*PROVIDED INFORMATION*:
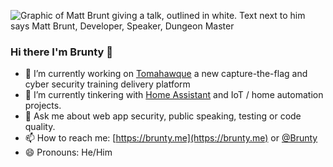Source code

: ![Graphic of Matt Brunt giving a talk, outlined in white. Text next to him says Matt Brunt, Developer, Speaker, Dungeon Master](https://brunty.me/files/github-banner.PNG)

### Hi there I'm Brunty 👋

- 🔭 I’m currently working on [Tomahawque](https://www.tomahawque.com/) a new capture-the-flag and cyber security training delivery platform
- 🌱 I’m currently tinkering with [Home Assistant](https://www.home-assistant.io/) and IoT / home automation projects.
- 💬 Ask me about web app security, public speaking, testing or code quality.
- 📫 How to reach me: [https://brunty.me](https://brunty.me) or [@Brunty](https://twitter.com/Brunty)
- 😄 Pronouns: He/Him
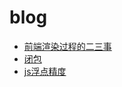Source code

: # blog


- [前端渲染过程的二三事](https://github.com/kejiacheng/blog/blob/master/articles/%E5%89%8D%E7%AB%AF%E6%B8%B2%E6%9F%93%E8%BF%87%E7%A8%8B%E7%9A%84%E4%BA%8C%E4%B8%89%E4%BA%8B.md)
- [闭包](https://github.com/kejiacheng/blog/blob/master/articles/%E9%97%AD%E5%8C%85/readme.md)
- [js浮点精度](https://github.com/kejiacheng/blog/blob/master/articles/js%E6%B5%AE%E7%82%B9%E7%B2%BE%E5%BA%A6.md)
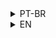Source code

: <details>
<summary>PT-BR</summary>

## Criando uma API Robusta em .NET + Azure - 2021

Esse curso é destinado a profissionais da área de tecnologia que desejam aprimorar seus conhecimentos em construção de API's de grande porte utilizando boas práticas e principalmente os recursos da arquitetura de software.

Iremos construir uma API REST utilizando o padrão arquitetural de 4 camadas, para o projeto iremos utilizar a mais nova versão do framework da Microsoft, o .NET 5+, para acesso a dados iremos utilizar o Repository Pattern, um padrão bem famoso e eficiente quando o assunto é acesso a dados de diversas entidades, Entity Framework Core como ORM e o SQL Server como banco de dados.

O foco principal é mostrar como as práticas da arquitetura de software podem te ajudar a construir uma API robusta, bem estruturada e principalmente, UM CÓDIGO LIMPO E DE QUALIDADE!

E não será somente isso, esse curso irá mostrar outras tecnologias como: Fluent Validation para validação de entidades, Data Annotations para validação a nível da API, JSON Web Tokens (JWT) para autenticação e autorização, Swagger para documentar nossa API e por fim estaremos realizando o deploy da nossa API no Azure, utilizando serviços como Azure App Services, Azure SQL Databases e Azure Key Vault!


Após a conclusão desse curso você terá conhecimento suficiente para construir API's eficientes, performáticas e limpas de médio a grande porte utilizando .NET, além disso terá conhecimento sobre o básico de arquitetura de software e nuvem.

## O que você aprenderá

* .NET 5
* API
* C#
* .NET Core
* .NET Framework
* WEB
* Construção de API
* SOLID
* Modelagem de Domínios
* SQL Server
* Entity Framework
* Entity Framework Core
* Azure
* Azure SQL Databases
* Azure Key Vault
* Azure Active Directory
* Unit Tests
* XUnit
* Bogus

Curso na Udemy: https://www.udemy.com/course/criando-uma-api-robusta-em-net-5/learn/lecture/24562550#overview
</details>

<details>
<summary>EN</summary>

## Creating a Robust API in .NET + Azure - 2021

This course is designed for technology professionals who want to improve their knowledge of building large APIs using best practices and especially the resources of software architecture.

We will build a REST API using the 4-layer architecture pattern, for the project will use the newest version of the Microsoft framework, .NET 5+, for data access they will use the Repository Pattern, a very famous and efficient pattern when the subject is accessing data from different entities, Entity Framework Core as ORM and SQL Server as database.

The main focus is to show how software architecture practices can help you build a robust, well-structured API and, above all, A CLEAN AND QUALITY CODE!

And not only that, this course will show you other technologies such as: Fluent Validation for Entity Validation, Data Annotations for API Level Validation, JSON Web Tokens (JWT) for Authentication and Authorization, Swagger to document our API and finally we'll be back doing to deploy our API in Azure using services like Azure App Services, Azure SQL Databases and Azure Key Vault!

Upon completion of this course you will have the knowledge you need to build efficient, performance and clean medium to large .NET API, in addition to basic knowledge of software and cloud architecture.

## What will you learn

* .NET 5
* API
* C#
* .NET Core
* .NET Framework
* WEB
* Construção de API
* SOLID
* Modelagem de Domínios
* SQL Server
* Entity Framework
* Entity Framework Core
* Azure
* Azure SQL Databases
* Azure Key Vault
* Azure Active Directory
* Unit Tests
* XUnit
* Bogus

Udemy at Course: https://www.udemy.com/course/criando-uma-api-robusta-em-net-5/learn/lecture/24562550#overview
</details>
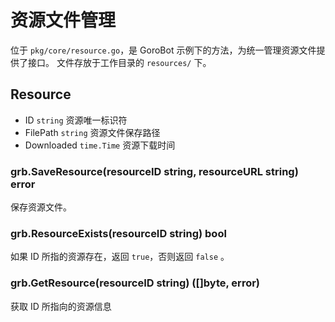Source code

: # 资源文件管理
位于 `pkg/core/resource.go`，是 GoroBot 示例下的方法，为统一管理资源文件提供了接口。
文件存放于工作目录的 `resources/` 下。

## Resource
- ID `string` 资源唯一标识符
- FilePath `string` 资源文件保存路径
- Downloaded `time.Time` 资源下载时间

### grb.SaveResource(resourceID string, resourceURL string) error
保存资源文件。

### grb.ResourceExists(resourceID string) bool
如果 ID 所指的资源存在，返回 `true`，否则返回 `false` 。

### grb.GetResource(resourceID string) ([]byte, error)
获取 ID 所指向的资源信息
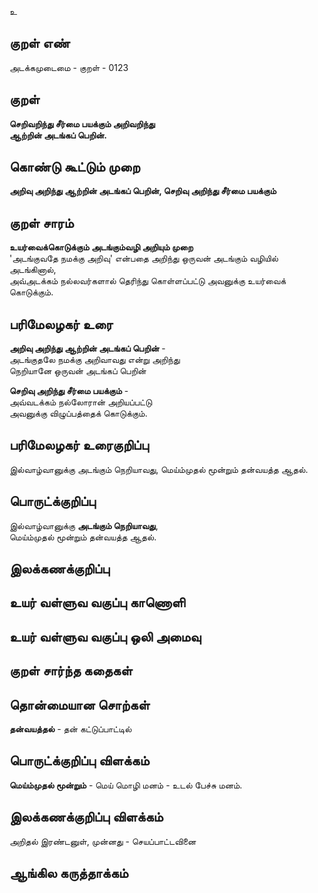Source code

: உ

## குறள் எண் 

அடக்கமுடைமை - குறள் - 0123  

## குறள் 

**செறிவறிந்து சீர்மை பயக்கும் அறிவறிந்து  
ஆற்றின் அடங்கப் பெறின்.** 

## கொண்டு கூட்டும் முறை

**அறிவு அறிந்து ஆற்றின் அடங்கப் பெறின், செறிவு அறிந்து சீர்மை பயக்கும்**  

## குறள் சாரம் 

**உயர்வைக்கொடுக்கும் அடங்கும்வழி அறியும் முறை**  
'அடங்குவதே நமக்கு அறிவு' என்பதை அறிந்து ஒருவன் அடங்கும் வழியில் அடங்கினால்,  
அவ்அடக்கம் நல்லவர்களால் தெரிந்து கொள்ளப்பட்டு அவனுக்கு உயர்வைக் கொடுக்கும்.  

## பரிமேலழகர் உரை

**அறிவு அறிந்து ஆற்றின் அடங்கப் பெறின்** -  
அடங்குதலே நமக்கு அறிவாவது என்று அறிந்து  
நெறியானே ஒருவன் அடங்கப் பெறின்  

**செறிவு அறிந்து சீர்மை பயக்கும்** -  
அவ்வடக்கம் நல்லோரான் அறியப்பட்டு  
அவனுக்கு விழுப்பத்தைக் கொடுக்கும்.   

## பரிமேலழகர் உரைகுறிப்பு   

இல்வாழ்வானுக்கு அடங்கும் நெறியாவது, மெய்ம்முதல் மூன்றும் தன்வயத்த ஆதல்.  

## பொருட்க்குறிப்பு 

இல்வாழ்வானுக்கு **அடங்கும் நெறியாவது**,  
மெய்ம்முதல் மூன்றும் தன்வயத்த ஆதல்.  

## இலக்கணக்குறிப்பு  


## உயர் வள்ளுவ வகுப்பு காணொளி


## உயர் வள்ளுவ வகுப்பு ஒலி அமைவு 

 
## குறள் சார்ந்த கதைகள் 


## தொன்மையான சொற்கள்

**தன்வயத்தல்** - தன் கட்டுப்பாட்டில்   

## பொருட்க்குறிப்பு விளக்கம்

**மெய்ம்முதல் மூன்றும்**  -  மெய் மொழி மனம் - உடல் பேச்சு மனம். 

## இலக்கணக்குறிப்பு விளக்கம்

அறிதல் இரண்டனுள், 
முன்னது - செயப்பாட்டவினை	

## ஆங்கில கருத்தாக்கம் 


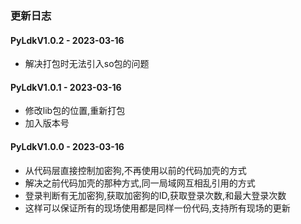 ### 更新日志
#### PyLdkV1.0.2 - 2023-03-16
* 解决打包时无法引入so包的问题


#### PyLdkV1.0.1 - 2023-03-16
* 修改lib包的位置,重新打包
* 加入版本号

#### PyLdkV1.0.0 - 2023-03-16
* 从代码层直接控制加密狗,不再使用以前的代码加壳的方式
* 解决之前代码加壳的那种方式,同一局域网互相乱引用的方式
* 登录判断有无加密狗,获取加密狗的ID,获取登录次数,和最大登录次数
* 这样可以保证所有的现场使用都是同样一份代码,支持所有现场的更新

*WHAT YOU ARE ASKED TO DO*:
The response should be an exact copy of the lines from the one with "#### PyLdkV1.0.0 - 2023-03-16" through the end of the data, with no other text.

*TASK ANSWER*:
#### PyLdkV1.0.0 - 2023-03-16
* 从代码层直接控制加密狗,不再使用以前的代码加壳的方式
* 解决之前代码加壳的那种方式,同一局域网互相乱引用的方式
* 登录判断有无加密狗,获取加密狗的ID,获取登录次数,和最大登录次数
* 这样可以保证所有的现场使用都是同样一份代码,支持所有现场的更新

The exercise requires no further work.